Re: [DISCUSS] FLIP-XXX: Independent Checkpoint Based On Pipeline Region

熊饶饶 Fri, 12 Jun 2026 08:08:07 -0700

Hi Roman and Rui,
Thanks again for the thorough review. Let me address each point:
 
1. Region independence — BLOCKING/HYBRID edges
You’re right. Our current scope is limited to embarrassingly parallel regions. 
In typical ETL scenarios, each parallelism maps to an independent Region with 
no edges connecting them.
 
2. max-consecutive-failures exceeded — what exactly happens?
The current design says “force a global checkpoint.” To clarify the two-tier 
behavior:
● Tier 1: When consecutiveRegionalCount >= maxConsecutiveFailures, the next 
checkpoint is forced to be global.
● Tier 2: If that forced global checkpoint also fails (any task declines), the 
checkpoint is aborted normally (not a job failure). The counter is then reset 
since a global checkpoint was attempted, and the next checkpoint cycle can try 
again.
This avoids cascading into job failure while ensuring we don’t drift 
indefinitely on historical state.
 
3. Checkpoint metadata layout
Regional Checkpoint recombines state from different checkpoint IDs. To track 
this, we add a refCheckpointId field to OperatorSubtaskState in the metadata, 
indicating which historical checkpoint a subtask’s state references.
 
4. JM recovery procedure
In fact, the operator state handles are already updated during the Regional 
Checkpoint completion phase. The generated checkpoint metadata may contain 
state handles originating from historical checkpoints, but we guarantee the 
internal consistency of the combined state. Therefore, JM recovery only needs 
to read a single checkpoint metadata file.
 
5. SharedStateRegistry — how are old states kept alive?
Good question.
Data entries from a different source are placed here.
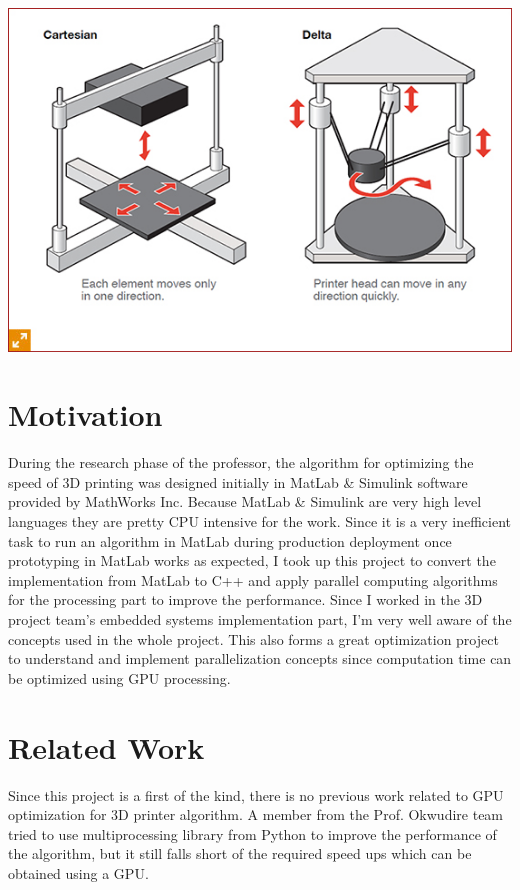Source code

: \documentclass[12pt,letterpaper]{article}
\begin{document}
\begin{center}
   \includegraphics[scale=0.8]{images/cartesian-vs-delta.jpg}
   \label{fig:representational_3d_printer}
\end{center}

\section{Motivation}
During the research phase of the professor, the algorithm for optimizing the speed of 3D printing was designed initially in MatLab & Simulink software provided by MathWorks Inc. Because MatLab & Simulink are very high level languages they are pretty CPU intensive for the work. Since it is a very inefficient task to run an algorithm in MatLab during production deployment once prototyping in MatLab works as expected, I took up this project to convert the implementation from MatLab to C++ and apply parallel computing algorithms for the processing part to improve the performance. Since I worked in the 3D project team's embedded systems implementation part, I'm very well aware of the concepts used in the whole project. This also forms a great optimization project to understand and implement parallelization concepts since computation time can be optimized using GPU processing.

\section{Related Work}
Since this project is a first of the kind, there is no previous work related to GPU optimization for 3D printer algorithm. A member from the Prof. Okwudire team tried to use multiprocessing library from Python to improve the performance of the algorithm, but it still falls short of the required speed ups which can be obtained using a GPU.
\end{document}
In the current design, since we only target embarrassingly 
parallel regions, there is typically no keyed state and no incremental state. 
As a result, the SharedStateRegistry is generally empty (setting aside File 
Merging and Changelog State for now, discussed on 8.), so keep-alive of files 
under the shared directory is not a concern.
 
6. Checkpoint abort notifications & Local Recovery cleanup — new notification 
type
This is a very insightful point. Zihao and Gen also raised this in earlier 
discussions. The current design doesn’t address state cleanup for tasks in 
failed regions. I agree it’s necessary to introduce a new notification type. 
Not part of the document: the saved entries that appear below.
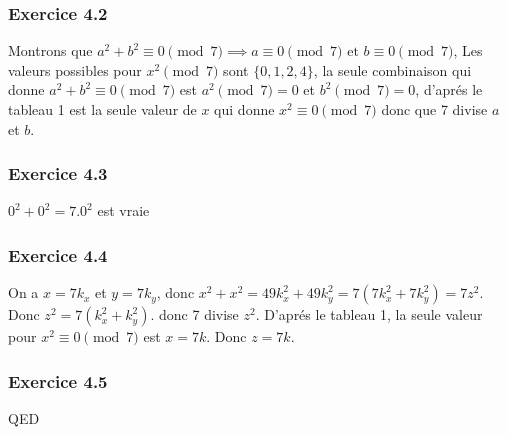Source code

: \documentclass[]{book}
\theoremstyle{definition}
\begin{document}
\subsubsection*{Exercice 4.2}
Montrons que  $a^2 + b^2  \equiv 0 \pmod{7} \implies a \equiv 0 \pmod{7} \text{ et } b \equiv 0 \pmod{7}$, Les valeurs possibles pour $x^2 \pmod{7}$ sont $\{0,1,2,4\}$, la seule combinaison qui donne $a^2 + b^2 \equiv 0 \pmod{7}$ est $a^2 \pmod{7} = 0$ et $b^2 \pmod{7} = 0$, d'apr\'es le tableau 1 est la seule valeur de $x$ qui donne $x^2 \equiv 0 \pmod{7}$ donc que 7 divise $a$ et $b$.

\subsubsection*{Exercice 4.3}
$0^2 + 0^2 = 7.0^2$ est vraie

\subsubsection*{Exercice 4.4}
On a $x = 7k_x$ et $y=7k_y$, donc $x^2 + x^2 = 49k_x^2 + 49k_y^2 = 7(7k_x^2+7k_y^2) = 7z^2$. Donc $z^2 = 7(k_x^2 + k_y^2)$. donc 7 divise $z^2$. D'apr\'es le tableau 1, la seule valeur pour $x^2 \equiv 0 \pmod{7}$ est $x=7k$. Donc $z = 7k$.

\subsubsection*{Exercice 4.5}


QED
\end{document}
For tasks in failed regions, local state cleanup can be deferred until the next 
checkpoint trigger.
 
7. Task that never acknowledges nor declines — per-region timeouts
This was discussed in the previous thread. Network issues may cause a task to 
neither ack nor decline in time. In such cases, we treat it as a checkpoint 
timeout: the affected tasks’ region is marked as failed, and the process 
ultimately falls through to the normalRegional Checkpoint processing logic.
 
8. FLINK-26803 and FLIP-306 compatibility
This is a very important point. Both features essentially merge small files at 
the job level. As Rui Fan pointed out, if the merging granularity is reduced to 
the Region level, compatibility with Regional Checkpoint should be achievable 
in theory. I think this can be deferred to future work — once FLINK-26803 is 
consolidated into FLIP-306, we can revisit and enable support.
 
9. Finished operators
The concern is: a finished operator’s final commit notification gets skipped by 
Regional Checkpoint, and if this checkpoint is the last one, the operator never 
receives it — could this cause data loss?
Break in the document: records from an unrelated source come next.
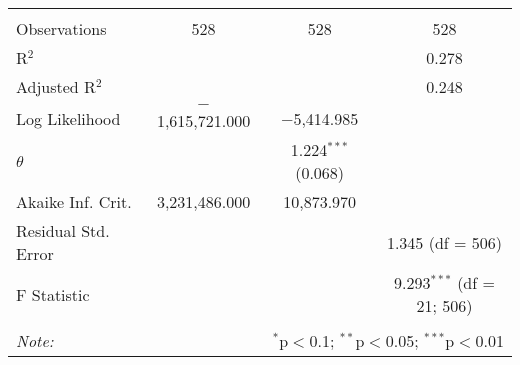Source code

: \begin{table}[!htbp]
\begin{tabular}{@{\extracolsep{5pt}}lccc}
 \hline \\[-1.8ex] 
Observations & 528 & 528 & 528 \\ 
R$^{2}$ &  &  & 0.278 \\ 
Adjusted R$^{2}$ &  &  & 0.248 \\ 
Log Likelihood & $-$1,615,721.000 & $-$5,414.985 &  \\ 
$\theta$ &  & 1.224$^{***}$  (0.068) &  \\ 
Akaike Inf. Crit. & 3,231,486.000 & 10,873.970 &  \\ 
Residual Std. Error &  &  & 1.345 (df = 506) \\ 
F Statistic &  &  & 9.293$^{***}$ (df = 21; 506) \\ 
\hline 
\hline \\[-1.8ex] 
\textit{Note:}  & \multicolumn{3}{r}{$^{*}$p$<$0.1; $^{**}$p$<$0.05; $^{***}$p$<$0.01} \\ 
\end{tabular} 
\end{table}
In practice, the impact is limited:
● Failed Region tasks are already gone: By the time the Regional Checkpoint 
completes, tasks in the failed Region have already been restarted (decline) or 
cancelled (timeout). There is no task left to receive the notification anyway.
● maxConsecutiveFailures guarantees a global checkpoint: After reaching the 
limit, the next checkpoint is forced to be global, ensuring all tasks 
eventually receive notifyCheckpointComplete. We can’t skip the same Region 
forever.
● stop-with-savepoint bypasses Regional Checkpoint: When the user stops the job 
gracefully, it triggers a full global snapshot, not a Regional Checkpoint. So 
the final checkpoint is always complete.
 
10. NO_CLAIM mode warning
You’re absolutely right — this is an important reminder. After restoring from a 
Regional Checkpoint, only a successful global checkpoint guarantees 
independence from the old state. We’ll add a clear user warning in the 
documentation.
 
11. Changelog state backend — not supported
As mentioned earlier, our primary target is embarrassingly parallel regions, 
which typically have no keyed state and therefore no slow incremental state 
flush issues. I don’t think we need to support Changelog state backend for now.
 
12. FLIP-547 (Checkpointing during recovery)
I took a quick look at FLIP-547’s implementation. I don’t see any fundamental 
conflict with Regional Checkpoint — it doesn’t introduce cross-region state, so 
the two should be compatible in theory. cc @Rui Fan
 
Looking forward to your feedback.
 
Regards,
Raorao


> 2026年6月10日 18:05，Rui Fan <[email protected]> 写道：
> 
> Thanks Raorao for driving this regional based checkpoint,
> and thanks everyone for the discussion and Roman's ping.
> 
> Regarding FLIP-306 (Unified File Merging Mechanism for Checkpoints) [1][2]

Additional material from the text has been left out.